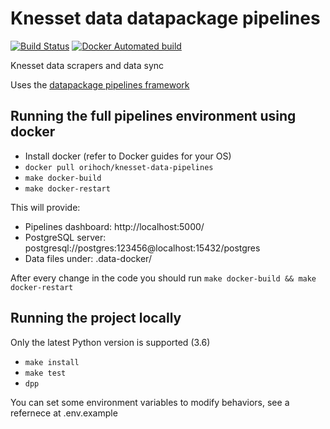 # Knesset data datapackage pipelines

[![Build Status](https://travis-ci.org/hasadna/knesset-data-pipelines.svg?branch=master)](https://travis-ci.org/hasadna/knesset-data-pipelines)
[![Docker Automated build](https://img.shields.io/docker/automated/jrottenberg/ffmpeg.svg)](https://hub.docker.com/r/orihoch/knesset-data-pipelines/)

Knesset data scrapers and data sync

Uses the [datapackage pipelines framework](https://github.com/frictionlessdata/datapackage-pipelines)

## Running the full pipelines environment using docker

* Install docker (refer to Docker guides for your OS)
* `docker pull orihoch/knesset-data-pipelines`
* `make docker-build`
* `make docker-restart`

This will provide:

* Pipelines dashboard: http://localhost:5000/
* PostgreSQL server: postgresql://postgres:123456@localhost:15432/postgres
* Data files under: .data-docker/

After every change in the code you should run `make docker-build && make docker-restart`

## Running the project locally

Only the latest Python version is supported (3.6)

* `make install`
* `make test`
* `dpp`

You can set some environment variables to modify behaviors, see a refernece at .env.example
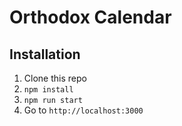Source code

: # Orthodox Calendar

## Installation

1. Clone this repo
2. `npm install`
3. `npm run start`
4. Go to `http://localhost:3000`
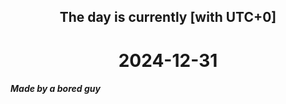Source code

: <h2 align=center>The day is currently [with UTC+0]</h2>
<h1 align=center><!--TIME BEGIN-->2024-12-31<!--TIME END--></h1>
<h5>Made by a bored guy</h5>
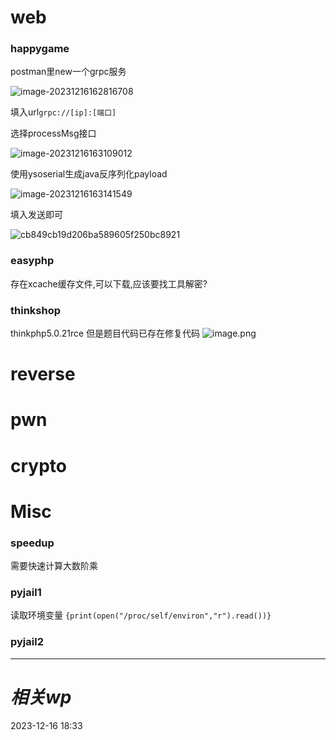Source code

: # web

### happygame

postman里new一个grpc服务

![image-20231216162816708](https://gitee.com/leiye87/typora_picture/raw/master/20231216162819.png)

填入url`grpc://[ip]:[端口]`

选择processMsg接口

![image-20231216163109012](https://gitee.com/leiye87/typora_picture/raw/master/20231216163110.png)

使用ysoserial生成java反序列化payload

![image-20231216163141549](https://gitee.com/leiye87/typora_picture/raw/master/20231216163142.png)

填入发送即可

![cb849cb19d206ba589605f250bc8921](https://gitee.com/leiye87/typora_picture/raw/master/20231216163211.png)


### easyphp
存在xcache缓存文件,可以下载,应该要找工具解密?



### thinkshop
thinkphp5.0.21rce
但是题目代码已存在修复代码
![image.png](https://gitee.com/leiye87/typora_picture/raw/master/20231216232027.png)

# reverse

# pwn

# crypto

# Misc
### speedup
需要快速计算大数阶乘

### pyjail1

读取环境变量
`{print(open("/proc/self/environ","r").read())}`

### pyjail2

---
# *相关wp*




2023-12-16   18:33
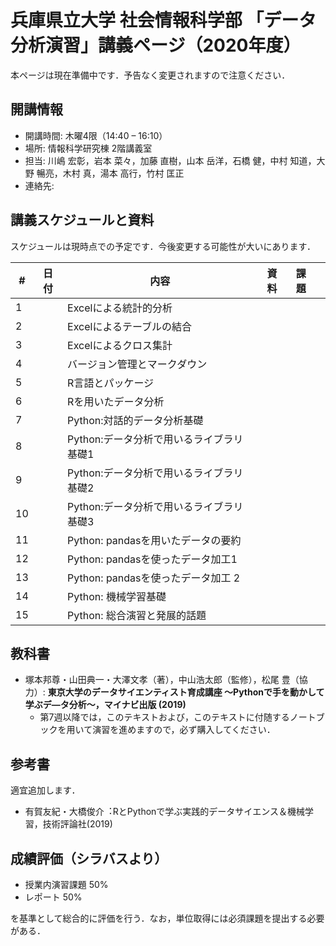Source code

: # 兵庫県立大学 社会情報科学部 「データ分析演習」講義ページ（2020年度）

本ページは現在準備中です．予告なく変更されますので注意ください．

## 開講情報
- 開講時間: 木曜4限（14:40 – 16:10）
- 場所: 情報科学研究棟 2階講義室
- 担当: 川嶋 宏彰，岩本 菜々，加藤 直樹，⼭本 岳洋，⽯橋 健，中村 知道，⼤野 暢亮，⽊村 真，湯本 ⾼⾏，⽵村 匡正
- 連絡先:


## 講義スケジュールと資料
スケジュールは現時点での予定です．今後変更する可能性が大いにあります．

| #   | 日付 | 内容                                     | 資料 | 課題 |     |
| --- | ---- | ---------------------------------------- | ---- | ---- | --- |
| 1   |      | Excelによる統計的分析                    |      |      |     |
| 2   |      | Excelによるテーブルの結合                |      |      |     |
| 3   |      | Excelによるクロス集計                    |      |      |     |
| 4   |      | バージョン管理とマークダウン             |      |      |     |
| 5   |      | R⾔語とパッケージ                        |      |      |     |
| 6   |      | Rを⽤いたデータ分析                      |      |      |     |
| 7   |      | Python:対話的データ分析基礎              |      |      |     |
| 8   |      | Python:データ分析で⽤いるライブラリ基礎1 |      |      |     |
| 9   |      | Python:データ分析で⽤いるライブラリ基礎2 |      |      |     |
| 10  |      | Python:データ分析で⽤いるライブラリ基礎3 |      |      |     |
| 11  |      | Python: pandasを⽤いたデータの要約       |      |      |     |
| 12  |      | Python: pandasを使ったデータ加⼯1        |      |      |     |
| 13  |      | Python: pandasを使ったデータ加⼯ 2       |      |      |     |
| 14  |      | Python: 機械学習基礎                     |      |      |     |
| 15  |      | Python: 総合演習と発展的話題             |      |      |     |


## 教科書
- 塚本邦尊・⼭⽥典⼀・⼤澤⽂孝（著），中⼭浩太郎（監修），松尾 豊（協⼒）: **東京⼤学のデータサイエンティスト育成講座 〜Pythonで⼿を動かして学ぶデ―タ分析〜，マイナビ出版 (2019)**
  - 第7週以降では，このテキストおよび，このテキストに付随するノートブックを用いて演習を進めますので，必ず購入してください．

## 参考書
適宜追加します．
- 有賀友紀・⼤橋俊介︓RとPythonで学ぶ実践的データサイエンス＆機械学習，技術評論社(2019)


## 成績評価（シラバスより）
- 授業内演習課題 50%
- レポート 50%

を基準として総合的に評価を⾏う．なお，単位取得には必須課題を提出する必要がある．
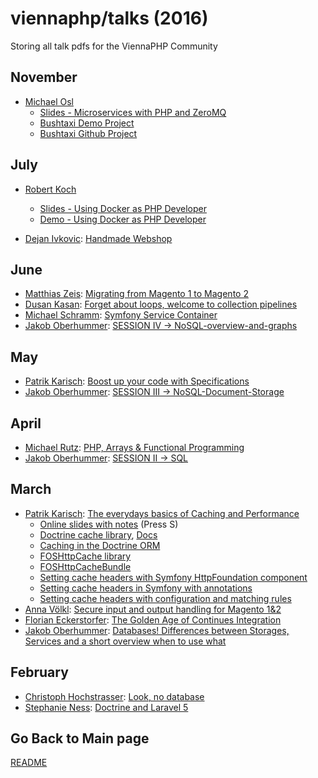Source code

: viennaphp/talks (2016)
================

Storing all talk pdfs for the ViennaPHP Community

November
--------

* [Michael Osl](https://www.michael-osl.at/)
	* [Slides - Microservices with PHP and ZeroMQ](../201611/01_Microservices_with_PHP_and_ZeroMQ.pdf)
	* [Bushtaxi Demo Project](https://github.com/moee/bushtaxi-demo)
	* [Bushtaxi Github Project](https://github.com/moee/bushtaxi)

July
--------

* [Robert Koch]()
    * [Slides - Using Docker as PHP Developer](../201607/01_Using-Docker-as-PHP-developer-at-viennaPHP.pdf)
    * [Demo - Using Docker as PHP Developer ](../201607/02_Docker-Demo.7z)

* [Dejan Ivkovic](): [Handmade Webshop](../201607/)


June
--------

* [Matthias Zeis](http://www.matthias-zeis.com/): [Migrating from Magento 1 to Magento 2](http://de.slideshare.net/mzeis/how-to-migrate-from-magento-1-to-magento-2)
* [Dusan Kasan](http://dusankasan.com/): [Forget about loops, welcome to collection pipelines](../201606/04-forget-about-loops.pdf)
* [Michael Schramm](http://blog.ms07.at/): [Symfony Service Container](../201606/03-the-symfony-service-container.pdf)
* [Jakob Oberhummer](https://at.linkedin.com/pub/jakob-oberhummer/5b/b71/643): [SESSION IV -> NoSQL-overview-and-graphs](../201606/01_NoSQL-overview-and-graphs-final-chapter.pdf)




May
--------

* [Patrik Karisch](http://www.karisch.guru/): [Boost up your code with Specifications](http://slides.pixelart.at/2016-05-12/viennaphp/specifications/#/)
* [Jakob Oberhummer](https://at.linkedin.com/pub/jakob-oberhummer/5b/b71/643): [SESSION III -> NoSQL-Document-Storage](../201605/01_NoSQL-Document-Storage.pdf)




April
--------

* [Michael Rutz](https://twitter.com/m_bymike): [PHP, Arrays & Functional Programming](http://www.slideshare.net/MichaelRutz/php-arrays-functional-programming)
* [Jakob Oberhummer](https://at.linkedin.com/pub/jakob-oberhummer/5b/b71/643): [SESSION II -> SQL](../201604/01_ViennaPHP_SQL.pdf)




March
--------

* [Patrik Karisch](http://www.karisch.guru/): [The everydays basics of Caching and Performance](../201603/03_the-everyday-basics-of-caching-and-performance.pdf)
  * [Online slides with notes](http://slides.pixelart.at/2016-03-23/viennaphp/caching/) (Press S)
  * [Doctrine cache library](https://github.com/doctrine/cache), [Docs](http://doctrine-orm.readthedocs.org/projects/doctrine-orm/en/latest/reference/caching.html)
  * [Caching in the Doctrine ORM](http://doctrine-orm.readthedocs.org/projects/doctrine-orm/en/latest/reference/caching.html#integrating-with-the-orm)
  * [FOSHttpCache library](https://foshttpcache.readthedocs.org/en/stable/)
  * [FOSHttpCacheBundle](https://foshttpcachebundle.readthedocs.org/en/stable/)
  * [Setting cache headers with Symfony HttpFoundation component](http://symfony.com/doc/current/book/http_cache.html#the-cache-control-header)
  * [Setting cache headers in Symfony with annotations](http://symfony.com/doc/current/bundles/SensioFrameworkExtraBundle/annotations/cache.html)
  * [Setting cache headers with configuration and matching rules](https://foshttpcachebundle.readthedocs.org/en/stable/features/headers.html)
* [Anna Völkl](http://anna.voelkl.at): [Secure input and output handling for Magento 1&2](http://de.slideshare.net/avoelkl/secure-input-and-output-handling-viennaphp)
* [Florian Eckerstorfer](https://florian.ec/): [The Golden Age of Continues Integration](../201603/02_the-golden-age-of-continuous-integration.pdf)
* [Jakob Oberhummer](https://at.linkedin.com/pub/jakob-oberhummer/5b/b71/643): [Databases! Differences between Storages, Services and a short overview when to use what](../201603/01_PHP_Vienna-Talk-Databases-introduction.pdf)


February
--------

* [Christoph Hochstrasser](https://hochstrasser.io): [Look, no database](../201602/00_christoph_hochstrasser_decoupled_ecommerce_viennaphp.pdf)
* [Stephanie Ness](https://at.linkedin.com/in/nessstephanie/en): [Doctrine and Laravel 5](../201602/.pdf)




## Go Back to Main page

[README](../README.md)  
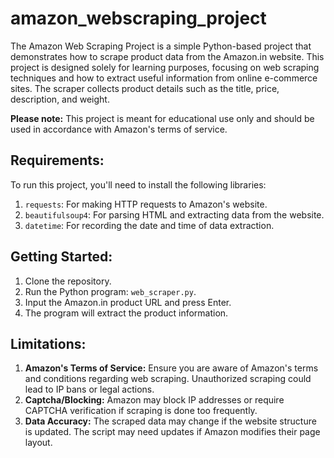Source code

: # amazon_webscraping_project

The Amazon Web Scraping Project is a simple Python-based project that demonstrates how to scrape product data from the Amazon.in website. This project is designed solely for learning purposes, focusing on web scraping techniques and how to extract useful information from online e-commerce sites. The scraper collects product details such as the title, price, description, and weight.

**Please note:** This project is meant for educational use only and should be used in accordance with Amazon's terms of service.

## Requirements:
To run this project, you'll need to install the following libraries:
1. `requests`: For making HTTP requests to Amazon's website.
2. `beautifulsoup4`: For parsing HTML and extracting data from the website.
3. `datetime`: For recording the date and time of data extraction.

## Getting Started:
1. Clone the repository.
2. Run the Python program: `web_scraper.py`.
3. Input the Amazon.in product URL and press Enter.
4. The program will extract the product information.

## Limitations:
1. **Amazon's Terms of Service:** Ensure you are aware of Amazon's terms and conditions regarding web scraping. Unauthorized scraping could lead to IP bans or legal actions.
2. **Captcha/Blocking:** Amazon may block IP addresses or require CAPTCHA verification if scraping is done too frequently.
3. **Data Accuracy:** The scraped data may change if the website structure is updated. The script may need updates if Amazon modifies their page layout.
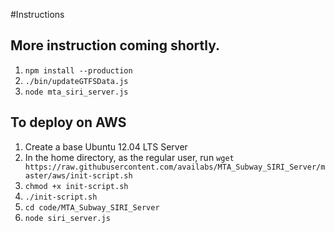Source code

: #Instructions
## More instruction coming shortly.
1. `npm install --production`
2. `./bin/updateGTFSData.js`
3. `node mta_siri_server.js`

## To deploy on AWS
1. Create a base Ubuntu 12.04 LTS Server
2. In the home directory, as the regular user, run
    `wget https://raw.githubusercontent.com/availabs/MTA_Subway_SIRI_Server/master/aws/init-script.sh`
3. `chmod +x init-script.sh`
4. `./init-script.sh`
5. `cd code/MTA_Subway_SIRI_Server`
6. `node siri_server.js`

+ + +

▶ [WHAT IS EXPECTED]: Your answer should be the lines of the records that hold the string "bushtaxi".

▶ [SOLUTION TO THE EXERCISE]:
	* [Bushtaxi Demo Project](https://github.com/moee/bushtaxi-demo)
	* [Bushtaxi Github Project](https://github.com/moee/bushtaxi)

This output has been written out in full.